▶ [TO DO]: Once you have read the entries below, repeat all of them exactly.

Saved entries
□ □ □ □ □ □ □

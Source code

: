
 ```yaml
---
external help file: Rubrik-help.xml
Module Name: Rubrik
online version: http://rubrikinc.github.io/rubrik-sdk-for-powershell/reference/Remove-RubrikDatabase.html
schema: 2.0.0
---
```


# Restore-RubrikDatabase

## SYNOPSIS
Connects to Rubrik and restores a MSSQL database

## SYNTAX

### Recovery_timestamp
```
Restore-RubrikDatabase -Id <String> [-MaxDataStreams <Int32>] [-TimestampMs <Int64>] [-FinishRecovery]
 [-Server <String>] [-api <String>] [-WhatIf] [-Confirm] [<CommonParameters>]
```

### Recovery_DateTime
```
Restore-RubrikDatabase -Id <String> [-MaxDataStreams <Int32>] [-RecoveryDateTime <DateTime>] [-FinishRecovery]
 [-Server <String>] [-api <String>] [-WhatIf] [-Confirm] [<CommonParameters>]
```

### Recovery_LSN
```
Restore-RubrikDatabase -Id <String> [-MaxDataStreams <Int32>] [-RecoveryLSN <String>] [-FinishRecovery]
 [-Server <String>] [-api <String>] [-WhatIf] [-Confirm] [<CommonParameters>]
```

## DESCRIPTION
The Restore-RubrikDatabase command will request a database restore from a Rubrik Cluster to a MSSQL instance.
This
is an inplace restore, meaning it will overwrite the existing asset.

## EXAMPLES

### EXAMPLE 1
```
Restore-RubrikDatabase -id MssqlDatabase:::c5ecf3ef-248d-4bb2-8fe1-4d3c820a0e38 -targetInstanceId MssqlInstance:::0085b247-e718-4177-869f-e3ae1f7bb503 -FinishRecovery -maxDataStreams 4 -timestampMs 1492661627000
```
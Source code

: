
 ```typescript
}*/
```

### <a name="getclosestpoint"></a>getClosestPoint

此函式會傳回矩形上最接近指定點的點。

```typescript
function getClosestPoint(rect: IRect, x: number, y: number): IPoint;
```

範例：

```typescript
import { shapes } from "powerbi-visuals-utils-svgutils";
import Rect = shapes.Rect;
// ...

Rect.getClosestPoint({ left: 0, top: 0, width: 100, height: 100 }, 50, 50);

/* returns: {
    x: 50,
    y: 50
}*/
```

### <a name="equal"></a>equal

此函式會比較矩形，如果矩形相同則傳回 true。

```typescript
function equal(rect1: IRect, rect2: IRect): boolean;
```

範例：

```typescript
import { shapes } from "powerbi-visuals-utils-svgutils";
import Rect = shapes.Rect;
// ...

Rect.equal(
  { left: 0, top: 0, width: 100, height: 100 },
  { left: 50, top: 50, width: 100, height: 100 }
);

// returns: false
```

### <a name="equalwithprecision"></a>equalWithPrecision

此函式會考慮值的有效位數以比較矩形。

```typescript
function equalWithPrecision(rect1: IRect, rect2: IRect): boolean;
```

□ □ □ □ □ □ □

▶ [OUTPUT OF THE EXERCISE]:
Source code

:
 ```yaml
---
external help file: Rubrik-help.xml
Module Name: Rubrik
online version: http://rubrikinc.github.io/rubrik-sdk-for-powershell/reference/Remove-RubrikDatabase.html
schema: 2.0.0
---
```


# Restore-RubrikDatabase

## SYNOPSIS
Connects to Rubrik and restores a MSSQL database

## SYNTAX

### Recovery_timestamp
```
Restore-RubrikDatabase -Id <String> [-MaxDataStreams <Int32>] [-TimestampMs <Int64>] [-FinishRecovery]
 [-Server <String>] [-api <String>] [-WhatIf] [-Confirm] [<CommonParameters>]
```

### Recovery_DateTime
```
Restore-RubrikDatabase -Id <String> [-MaxDataStreams <Int32>] [-RecoveryDateTime <DateTime>] [-FinishRecovery]
 [-Server <String>] [-api <String>] [-WhatIf] [-Confirm] [<CommonParameters>]
```

### Recovery_LSN
```
Restore-RubrikDatabase -Id <String> [-MaxDataStreams <Int32>] [-RecoveryLSN <String>] [-FinishRecovery]
 [-Server <String>] [-api <String>] [-WhatIf] [-Confirm] [<CommonParameters>]
```

## DESCRIPTION
The Restore-RubrikDatabase command will request a database restore from a Rubrik Cluster to a MSSQL instance.
This
is an inplace restore, meaning it will overwrite the existing asset.

## EXAMPLES

### EXAMPLE 1
```
Restore-RubrikDatabase -id MssqlDatabase:::c5ecf3ef-248d-4bb2-8fe1-4d3c820a0e38 -targetInstanceId MssqlInstance:::0085b247-e718-4177-869f-e3ae1f7bb503 -FinishRecovery -maxDataStreams 4 -timestampMs 1492661627000
```
Source code

:
 ```typescript
}*/
```

### <a name="getclosestpoint"></a>getClosestPoint

此函式會傳回矩形上最接近指定點的點。

```typescript
function getClosestPoint(rect: IRect, x: number, y: number): IPoint;
```

範例：

```typescript
import { shapes } from "powerbi-visuals-utils-svgutils";
import Rect = shapes.Rect;
// ...

Rect.getClosestPoint({ left: 0, top: 0, width: 100, height: 100 }, 50, 50);

/* returns: {
    x: 50,
    y: 50
}*/
```

### <a name="equal"></a>equal

此函式會比較矩形，如果矩形相同則傳回 true。

```typescript
function equal(rect1: IRect, rect2: IRect): boolean;
```

範例：

```typescript
import { shapes } from "powerbi-visuals-utils-svgutils";
import Rect = shapes.Rect;
// ...

Rect.equal(
  { left: 0, top: 0, width: 100, height: 100 },
  { left: 50, top: 50, width: 100, height: 100 }
);

// returns: false
```

### <a name="equalwithprecision"></a>equalWithPrecision

此函式會考慮值的有效位數以比較矩形。

```typescript
function equalWithPrecision(rect1: IRect, rect2: IRect): boolean;
```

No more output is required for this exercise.